# The task
Output a character-exact copy of the data, images removed.

# Input material
- - - -

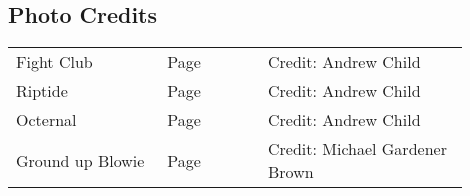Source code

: \begin{flushleft}
\section{Photo Credits}
\begin{supertabular}{p{0.3\linewidth}p{0.2\linewidth}p{0.4\linewidth}}
Fight Club&Page \pageref{pt:Fight Club}&Credit: Andrew Child\\
Riptide&Page \pageref{pt:Riptide}&Credit: Andrew Child\\
Octernal&Page \pageref{pt:Octernal}&Credit: Andrew Child\\
Ground up Blowie&Page \pageref{pt:Ground up Blowie}&Credit: Michael Gardener Brown\\
\end{supertabular}
\end{flushleft}
\onecolumn
\clearpage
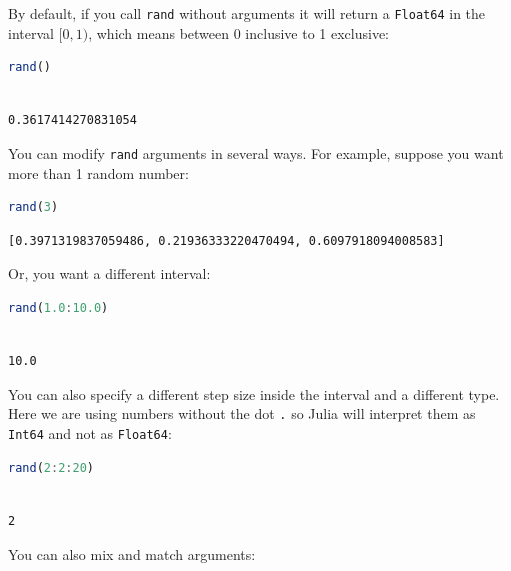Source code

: \documentclass[
  notoc %
]{tufte-book}
\newcommand{\passthrough}[1]{#1}
\begin{document}
By default, if you call \passthrough{\lstinline!rand!} without arguments
it will return a \passthrough{\lstinline!Float64!} in the interval
\([0, 1)\), which means between 0 inclusive to 1 exclusive:

\begin{lstlisting}[language=Julia]
rand()
\end{lstlisting}

\begin{lstlisting}[language=Output]

0.3617414270831054

\end{lstlisting}

You can modify \passthrough{\lstinline!rand!} arguments in several ways.
For example, suppose you want more than 1 random number:

\begin{lstlisting}[language=Julia]
rand(3)
\end{lstlisting}

\begin{lstlisting}[language=Output]
[0.3971319837059486, 0.21936333220470494, 0.6097918094008583]
\end{lstlisting}

Or, you want a different interval:

\begin{lstlisting}[language=Julia]
rand(1.0:10.0)
\end{lstlisting}

\begin{lstlisting}[language=Output]

10.0

\end{lstlisting}

You can also specify a different step size inside the interval and a
different type. Here we are using numbers without the dot
\passthrough{\lstinline!.!} so Julia will interpret them as
\passthrough{\lstinline!Int64!} and not as
\passthrough{\lstinline!Float64!}:

\begin{lstlisting}[language=Julia]
rand(2:2:20)
\end{lstlisting}

\begin{lstlisting}[language=Output]

2

\end{lstlisting}

You can also mix and match arguments:
\end{document}
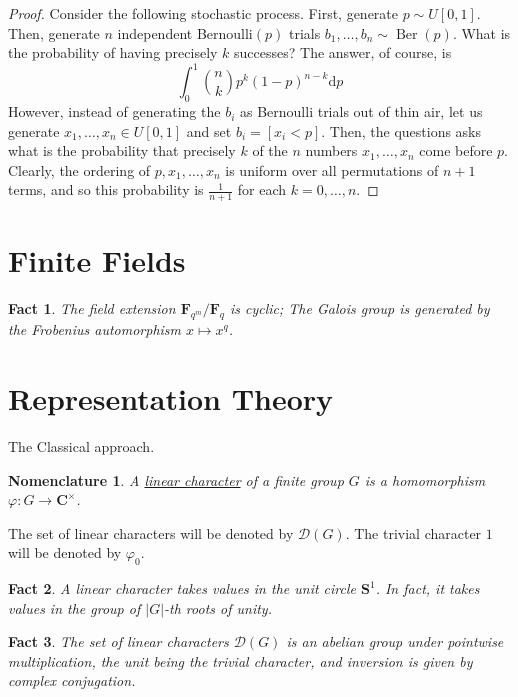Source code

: \documentclass[12pt]{article}
\newtheorem*{fact*}{Fact}
\newtheorem*{nomn*}{Nomenclature}
\newcommand{\abs}[1]{\left\lvert#1\right\rvert}
\DeclareMathOperator{\ber}{Ber}
\renewcommand{\d}{\mathrm{d}}
\newcommand{\vphi}{\varphi}
\newcommand{\C}{\mathbf{C}}
\newcommand{\DD}{\mathscr{D}}
\newcommand{\F}{\mathbf{F}}
\renewcommand{\S}{\mathbf{S}}
\begin{document}
\begin{proof}
Consider the following stochastic process. First, generate $p\sim U[0,1]$. Then, generate $n$ independent Bernoulli$(p)$ trials $b_1,\dots,b_n \sim \ber(p)$. What is the probability of having precisely $k$ successes? The answer, of course, is
\[
\int_0^1 \binom{n}{k}p^{k}(1-p)^{n-k} \d p
\]
However, instead of generating the $b_i$ as Bernoulli trials out of thin air, let us generate $x_1,\dots,x_n\in U[0,1]$ and set $b_i = [x_i < p]$. Then, the questions asks what is the probability that precisely $k$ of the $n$ numbers $x_1,\dots,x_n$ come before $p$. Clearly, the ordering of $p,x_1,\dots,x_n$ is uniform over all permutations of $n+1$ terms, and so this probability is $\frac{1}{n+1}$ for each $k=0,\dots,n$.
\end{proof}


\newpage
\section{Finite Fields}


\begin{fact*}
The field extension $\F_{q^m}/\F_q$ is cyclic; The Galois group is generated by the Frobenius automorphism $x\mapsto x^{q}$.
\end{fact*}

\newpage
\section{Representation Theory}


The Classical approach.


\begin{nomn*}
A \underline{linear character} of a finite group $G$ is a homomorphism $\vphi : G\to\C^\times$.
\end{nomn*}


The set of linear characters will be denoted by $\DD(G)$. The trivial character $1$ will be denoted by $\vphi_0$.


\begin{fact*}
A linear character takes values in the unit circle $\S^1$. In fact, it takes values in the group of $\abs{G}$-th roots of unity.
\end{fact*}


\begin{fact*}
The set of linear characters $\DD(G)$ is an abelian group under pointwise multiplication, the unit being the trivial character, and inversion is given by complex conjugation. 
\end{fact*}
\end{document}
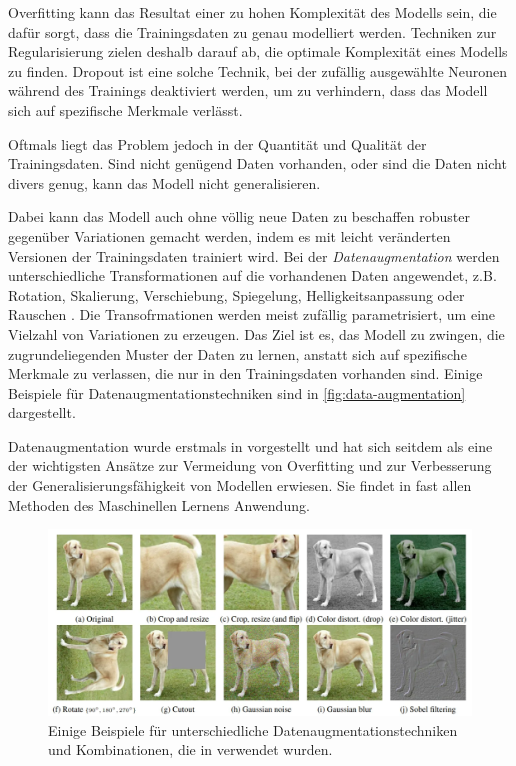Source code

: Overfitting kann das Resultat einer zu hohen Komplexität des Modells sein, die dafür sorgt, dass die Trainingsdaten zu genau modelliert werden. Techniken zur Regularisierung zielen deshalb darauf ab, die optimale Komplexität eines Modells zu finden. Dropout \parencite{Srivastava2014dropout} ist eine solche Technik, bei der zufällig ausgewählte Neuronen während des Trainings deaktiviert werden, um zu verhindern, dass das Modell sich auf spezifische Merkmale verlässt. %

Oftmals liegt das Problem jedoch in der Quantität und Qualität der Trainingsdaten. Sind nicht genügend Daten vorhanden, oder sind die Daten nicht divers genug, kann das Modell nicht generalisieren.

Dabei kann das Modell auch ohne völlig neue Daten zu beschaffen robuster gegenüber Variationen gemacht werden, indem es mit leicht veränderten Versionen der Trainingsdaten trainiert wird. Bei der \emph{Datenaugmentation} werden unterschiedliche Transformationen auf die vorhandenen Daten angewendet, z.B. Rotation, Skalierung, Verschiebung, Spiegelung, Helligkeitsanpassung oder Rauschen \parencite{Shorten2019dataaugmentation}. Die Transofrmationen werden meist zufällig parametrisiert, um eine Vielzahl von Variationen zu erzeugen. Das Ziel ist es, das Modell zu zwingen, die zugrundeliegenden Muster der Daten zu lernen, anstatt sich auf spezifische Merkmale zu verlassen, die nur in den Trainingsdaten vorhanden sind. Einige Beispiele für Datenaugmentationstechniken sind in \autoref{fig:data-augmentation} dargestellt.

Datenaugmentation wurde erstmals in \parencite{LeCun1998dataaugmentation} vorgestellt und hat sich seitdem als eine der wichtigsten Ansätze zur Vermeidung von Overfitting und zur Verbesserung der Generalisierungsfähigkeit von Modellen erwiesen. Sie findet in fast allen Methoden des Maschinellen Lernens Anwendung.

\begin{figure}[h]
	\centering
	\includegraphics[width=\textwidth]{figure_data_augmentation.png}
	\caption{Einige Beispiele für unterschiedliche Datenaugmentationstechniken\\
	und Kombinationen, die in \parencite{Chen2020simclr} verwendet wurden.}
	\label{fig:data-augmentation}
\end{figure}

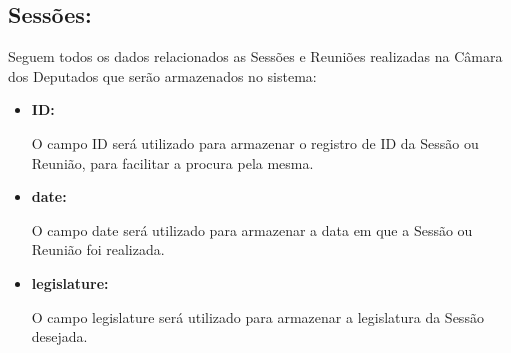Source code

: \subsection{Sessões:}
	
	Seguem todos os dados relacionados as Sessões e Reuniões realizadas na Câmara dos Deputados que serão armazenados no sistema:

	\begin{itemize}
		\item \textbf{ID:}

			O campo ID será utilizado para armazenar o registro de ID da Sessão ou Reunião, para facilitar a procura pela mesma.

		\item \textbf{date:}

			O campo date será utilizado para armazenar a data em que a Sessão ou Reunião foi realizada.

		\item \textbf{legislature:}

			O campo legislature será utilizado para armazenar a legislatura da Sessão desejada.

	\end{itemize}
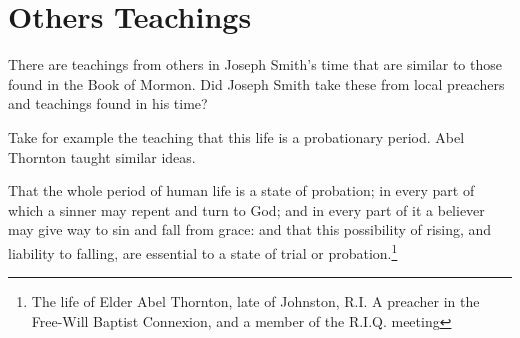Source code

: \chapter{Others Teachings}

There are teachings from others in Joseph Smith's time that are similar to
those found in the Book of Mormon. Did Joseph Smith take these from local
preachers and teachings found in his time?

Take for example the teaching that this life is a probationary period. Abel 
Thornton taught similar ideas.

\begin{displayquote}
That the whole period of human life is a state of probation; in every part of 
which a sinner may repent and turn to God; and in every part of it a believer 
may give way to sin and fall from grace: and that this possibility of rising, 
and liability to falling, are essential to a state of trial or 
probation.\footnote{The life of Elder Abel Thornton, late of Johnston, R.I. 
A preacher in the Free-Will Baptist Connexion, and a member of the R.I.Q. meeting}
\end{displayquote}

- - - -

# Solution below
Source code

: \begin{flushleft}
\section{Photo Credits}
\begin{supertabular}{p{0.3\linewidth}p{0.2\linewidth}p{0.4\linewidth}}
Fight Club&Page \pageref{pt:Fight Club}&Credit: Andrew Child\\
Riptide&Page \pageref{pt:Riptide}&Credit: Andrew Child\\
Octernal&Page \pageref{pt:Octernal}&Credit: Andrew Child\\
Ground up Blowie&Page \pageref{pt:Ground up Blowie}&Credit: Michael Gardener Brown\\
\end{supertabular}
\end{flushleft}
\onecolumn
\clearpage
Source code

: \documentclass[
  notoc %
]{tufte-book}
\newcommand{\passthrough}[1]{#1}
\begin{document}
By default, if you call \passthrough{\lstinline!rand!} without arguments
it will return a \passthrough{\lstinline!Float64!} in the interval
\([0, 1)\), which means between 0 inclusive to 1 exclusive:

\begin{lstlisting}[language=Julia]
rand()
\end{lstlisting}

\begin{lstlisting}[language=Output]

0.3617414270831054

\end{lstlisting}

You can modify \passthrough{\lstinline!rand!} arguments in several ways.
For example, suppose you want more than 1 random number:

\begin{lstlisting}[language=Julia]
rand(3)
\end{lstlisting}

\begin{lstlisting}[language=Output]
[0.3971319837059486, 0.21936333220470494, 0.6097918094008583]
\end{lstlisting}

Or, you want a different interval:

\begin{lstlisting}[language=Julia]
rand(1.0:10.0)
\end{lstlisting}

\begin{lstlisting}[language=Output]

10.0

\end{lstlisting}

You can also specify a different step size inside the interval and a
different type. Here we are using numbers without the dot
\passthrough{\lstinline!.!} so Julia will interpret them as
\passthrough{\lstinline!Int64!} and not as
\passthrough{\lstinline!Float64!}:

\begin{lstlisting}[language=Julia]
rand(2:2:20)
\end{lstlisting}

\begin{lstlisting}[language=Output]

2

\end{lstlisting}

You can also mix and match arguments:
\end{document}
Source code

: \documentclass[12pt]{article}
\newtheorem*{fact*}{Fact}
\newtheorem*{nomn*}{Nomenclature}
\newcommand{\abs}[1]{\left\lvert#1\right\rvert}
\DeclareMathOperator{\ber}{Ber}
\renewcommand{\d}{\mathrm{d}}
\newcommand{\vphi}{\varphi}
\newcommand{\C}{\mathbf{C}}
\newcommand{\DD}{\mathscr{D}}
\newcommand{\F}{\mathbf{F}}
\renewcommand{\S}{\mathbf{S}}
\begin{document}
\begin{proof}
Consider the following stochastic process. First, generate $p\sim U[0,1]$. Then, generate $n$ independent Bernoulli$(p)$ trials $b_1,\dots,b_n \sim \ber(p)$. What is the probability of having precisely $k$ successes? The answer, of course, is
\[
\int_0^1 \binom{n}{k}p^{k}(1-p)^{n-k} \d p
\]
However, instead of generating the $b_i$ as Bernoulli trials out of thin air, let us generate $x_1,\dots,x_n\in U[0,1]$ and set $b_i = [x_i < p]$. Then, the questions asks what is the probability that precisely $k$ of the $n$ numbers $x_1,\dots,x_n$ come before $p$. Clearly, the ordering of $p,x_1,\dots,x_n$ is uniform over all permutations of $n+1$ terms, and so this probability is $\frac{1}{n+1}$ for each $k=0,\dots,n$.
\end{proof}


\newpage
\section{Finite Fields}


\begin{fact*}
The field extension $\F_{q^m}/\F_q$ is cyclic; The Galois group is generated by the Frobenius automorphism $x\mapsto x^{q}$.
\end{fact*}

\newpage
\section{Representation Theory}


The Classical approach.


\begin{nomn*}
A \underline{linear character} of a finite group $G$ is a homomorphism $\vphi : G\to\C^\times$.
\end{nomn*}


The set of linear characters will be denoted by $\DD(G)$. The trivial character $1$ will be denoted by $\vphi_0$.


\begin{fact*}
A linear character takes values in the unit circle $\S^1$. In fact, it takes values in the group of $\abs{G}$-th roots of unity.
\end{fact*}


\begin{fact*}
The set of linear characters $\DD(G)$ is an abelian group under pointwise multiplication, the unit being the trivial character, and inversion is given by complex conjugation. 
\end{fact*}
\end{document}
Source code

: Overfitting kann das Resultat einer zu hohen Komplexität des Modells sein, die dafür sorgt, dass die Trainingsdaten zu genau modelliert werden. Techniken zur Regularisierung zielen deshalb darauf ab, die optimale Komplexität eines Modells zu finden. Dropout \parencite{Srivastava2014dropout} ist eine solche Technik, bei der zufällig ausgewählte Neuronen während des Trainings deaktiviert werden, um zu verhindern, dass das Modell sich auf spezifische Merkmale verlässt. %

Oftmals liegt das Problem jedoch in der Quantität und Qualität der Trainingsdaten. Sind nicht genügend Daten vorhanden, oder sind die Daten nicht divers genug, kann das Modell nicht generalisieren.

Dabei kann das Modell auch ohne völlig neue Daten zu beschaffen robuster gegenüber Variationen gemacht werden, indem es mit leicht veränderten Versionen der Trainingsdaten trainiert wird. Bei der \emph{Datenaugmentation} werden unterschiedliche Transformationen auf die vorhandenen Daten angewendet, z.B. Rotation, Skalierung, Verschiebung, Spiegelung, Helligkeitsanpassung oder Rauschen \parencite{Shorten2019dataaugmentation}. Die Transofrmationen werden meist zufällig parametrisiert, um eine Vielzahl von Variationen zu erzeugen. Das Ziel ist es, das Modell zu zwingen, die zugrundeliegenden Muster der Daten zu lernen, anstatt sich auf spezifische Merkmale zu verlassen, die nur in den Trainingsdaten vorhanden sind. Einige Beispiele für Datenaugmentationstechniken sind in \autoref{fig:data-augmentation} dargestellt.

Datenaugmentation wurde erstmals in \parencite{LeCun1998dataaugmentation} vorgestellt und hat sich seitdem als eine der wichtigsten Ansätze zur Vermeidung von Overfitting und zur Verbesserung der Generalisierungsfähigkeit von Modellen erwiesen. Sie findet in fast allen Methoden des Maschinellen Lernens Anwendung.

\begin{figure}[h]
	\centering
	\includegraphics[width=\textwidth]{figure_data_augmentation.png}
	\caption{Einige Beispiele für unterschiedliche Datenaugmentationstechniken\\
	und Kombinationen, die in \parencite{Chen2020simclr} verwendet wurden.}
	\label{fig:data-augmentation}
\end{figure}

Source code

: \subsection{Sessões:}
	
	Seguem todos os dados relacionados as Sessões e Reuniões realizadas na Câmara dos Deputados que serão armazenados no sistema:

	\begin{itemize}
		\item \textbf{ID:}

			O campo ID será utilizado para armazenar o registro de ID da Sessão ou Reunião, para facilitar a procura pela mesma.

		\item \textbf{date:}

			O campo date será utilizado para armazenar a data em que a Sessão ou Reunião foi realizada.

		\item \textbf{legislature:}

			O campo legislature será utilizado para armazenar a legislatura da Sessão desejada.

	\end{itemize}
Source code

: \chapter{Others Teachings}

There are teachings from others in Joseph Smith's time that are similar to
those found in the Book of Mormon. Did Joseph Smith take these from local
preachers and teachings found in his time?

Take for example the teaching that this life is a probationary period. Abel 
Thornton taught similar ideas.

\begin{displayquote}
That the whole period of human life is a state of probation; in every part of 
which a sinner may repent and turn to God; and in every part of it a believer 
may give way to sin and fall from grace: and that this possibility of rising, 
and liability to falling, are essential to a state of trial or 
probation.\footnote{The life of Elder Abel Thornton, late of Johnston, R.I. 
A preacher in the Free-Will Baptist Connexion, and a member of the R.I.Q. meeting}
\end{displayquote}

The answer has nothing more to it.